Por Mónica Delgado
En Phantom Thread (El hilo fantasma, 2018), Paul Thomas Anderson construye un juego de correspondencias a partir de una figura elemental, la comida como pulsión de vida. Desde sus primeros minutos, el acto de comer se vuelve una situación que define sensibilidades, atenciones, ritos y despedidas. Pero esta serie de actos en torno a los alimentos, que van dibujando el carácter del malhumorado diseñador Reynolds Woodcock (Daniel Day-Lewis) y la relación con su estilizada hermana Cyril (Lesley Manville) y con su nueva amante pueblerina Alma (Vicky Krieps), no es totalmente explícita, sino más bien el cineasta la va insertando con una ingeniosa sutileza dentro de la primera capa frívola del mundo de la moda.
El primer encuentro entre Woodcock y Alma se da en un restaurante de una zona rural. El hambre que hace evidente Woodcock al pedir una larga lista de alimentos para desayunar no es más que su modo estridente de anunciar un tipo de necesidad, en suplantación a otro tipo de pulsión sexual que se mantendrá cuasi oculta a lo largo de todo el film. La necesidad del modisto, si bien, es primaria, la de saciar un deseo fisiológico, es captada por Alma como un punto a considerar (de vulnerabilidad o no) en el proceso de seducción. Así, el hambre se transforma en libido, o al menos en la promesa de su saciedad o consumación.
El hambre también, en este hilo fantasma, es una cualidad masculina, donde la mujer prepara y observa (o se deja observar comiendo). Solo cumple el deseo. Así, esta necesidad o demanda adquiere incluso un caracter primigenio: La demanda oral de ser alimentado va dirigida a ese Otro que espera y que complace. Y Paul Thomas Anderson toma esta idea de reminiscencias freudianas para entablar la naturaleza de la relación amorosa entre Woodcock y Alma.
Si en las mitologías griegas o romanas las divinidades se reúnen en banquetes y fiestas no solo para cumplir con una necesidad física, sino para afirmar una celebración y festejarla, en Phantom Thread, comer y sus ritos se relacionan a extensiones del estado de ánimo de Woodcock, quien domina en todo caso la posibilidad de que comer sea para los demás personajes un acto de placer o no. Conforme avanza la historia, Paul Thomas Anderson va colocando a los personajes en conflicto pero siempre en función a este deseo primario de comer. Alma va encontrando poco a poco las claves que harán posible la conquista del corazón del modisto, reacio a cualquier tipo de rendición amorosa desde la palabra y desde la demanda del apetito. Por ello, por momentos, Phantom Thread va adquiriendo la calidad de comedia negra inteligente y de una frágil guerra de los sexos a la usanza de las viejas comedias clásicas estadounidenses, pero aquí subvertidas por motivaciones malsanas o perversas, como si fuera la vía natural de la consumación del amor.
Cuando este Pigmalión que encarna Day-Lewis “presenta” a Alma a la sociedad en una visita a un restaurante de lujo, él la halaga diciéndole que “está hermosa” para seguidamente añadir “me estás provocando mucha hambre”. Si en el desayuno del encuentro inicial, el “me estás provocando mucha hambre” es apenas declarado con frases, aquí la pulsión de vida que los une ya es declarada, y se volverá un arma que Alma usará constantemente a punta de mejunjes que harán que el modisto se vuelva un niño enfermo auxiliado por los cariños y cuidados del seno materno.
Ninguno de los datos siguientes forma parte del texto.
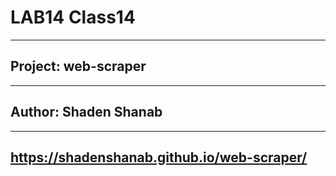 # LAB14 Class14

-----------

## Project: web-scraper

-----------

## Author: Shaden Shanab

----------

## <https://shadenshanab.github.io/web-scraper/>
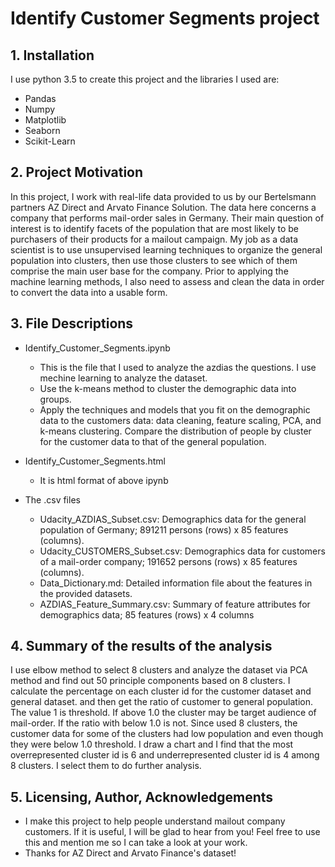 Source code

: # Identify Customer Segments project

## 1. Installation
I use python 3.5 to create this project and the libraries I used are:
 - Pandas
 - Numpy
 - Matplotlib
 - Seaborn
 - Scikit-Learn


## 2. Project Motivation

In this project, I work with real-life data provided to us by our Bertelsmann partners AZ Direct and Arvato Finance Solution. The data here concerns a company that performs mail-order sales in Germany. Their main question of interest is to identify facets of the population that are most likely to be purchasers of their products for a mailout campaign. My job as a data scientist is to use unsupervised learning techniques to organize the general population into clusters, then use those clusters to see which of them comprise the main user base for the company. Prior to applying the machine learning methods,  I also need to assess and clean the data in order to convert the data into a usable form.

## 3. File Descriptions
  - Identify_Customer_Segments.ipynb
      - This is the file that I used to analyze the azdias the questions. I use mechine learning to analyze the dataset.
      - Use the k-means method to cluster the demographic data into groups.
      - Apply the techniques and models that you fit on the demographic data to the customers data: data cleaning, feature scaling, PCA, and k-means clustering. Compare the distribution of people by cluster for the customer data to that of the general population.
  - Identify_Customer_Segments.html
      - It is html format of above ipynb

  - The .csv files
       - Udacity_AZDIAS_Subset.csv: Demographics data for the general population of Germany; 891211 persons (rows) x 85 features (columns).
       - Udacity_CUSTOMERS_Subset.csv: Demographics data for customers of a mail-order company; 191652 persons (rows) x 85 features (columns).
       - Data_Dictionary.md: Detailed information file about the features in the provided datasets.
       - AZDIAS_Feature_Summary.csv: Summary of feature attributes for demographics data; 85 features (rows) x 4 columns


## 4. Summary of the results of the analysis

I use elbow method to select 8 clusters and analyze the dataset via PCA method and find out 50 principle components based on 8 clusters. I calculate the percentage on each cluster id for the customer dataset and general dataset. and then get the ratio of customer to general population. The value 1 is threshold. If above 1.0 the cluster may be target audience of mail-order. If the ratio with below 1.0 is not. Since used 8 clusters, the customer data for some of the clusters had low population and even though they were below 1.0 threshold. I draw a chart and I find that the most overrepresented cluster id is 6 and underrepresented cluster id is 4 among 8 clusters. I select them to do further analysis.

## 5. Licensing, Author, Acknowledgements
 - I make this project to help people understand mailout company customers. If it is useful, I will be glad to hear from you! Feel free to use  this and mention me so I can take a look at your work.
 - Thanks for AZ Direct and Arvato Finance's dataset!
La fórmula del amor que encuentra Alma. Ser nutrido y dejarse nutrir.
El meticuloso tratamiento de Phantom Thread toma el punto de vista de Alma. Y Thomas Anderson lo propone a punta de primeros planos a la luz de las velas, a modo de confesión, ante un médico que se volverá un personaje recurrente ante la naturaleza del amor y comida que han establecido los amantes.
Como en Inherent Vice, las narradoras femeninas son las que mueven la intención del relato, subliman a algunos personajes y permiten imaginar el entorno de acuerdo a la intimidad de esas vivencias. De este modo, este hilo fantasma solo podría ser descrito desde esta mirada femenina, que capta, produce y define sentidos, incluso en aquel detalle que describe Woodcock: la foto de su madre muerta siempre pegada en su traje en un compartimento oculto. La pulsión de lo sexual traducido a un plato de hongos con mantequilla o a la cruda figura del amor que mata poco a poco. O del amor que nace y se mantiene solo por la fuerza del artificio. Así, Phantom Thread se vuelve la más lúdica interpretación que ha dado el cine reciente sobre la construcción del amor y los caminos extraños de su interdependencia.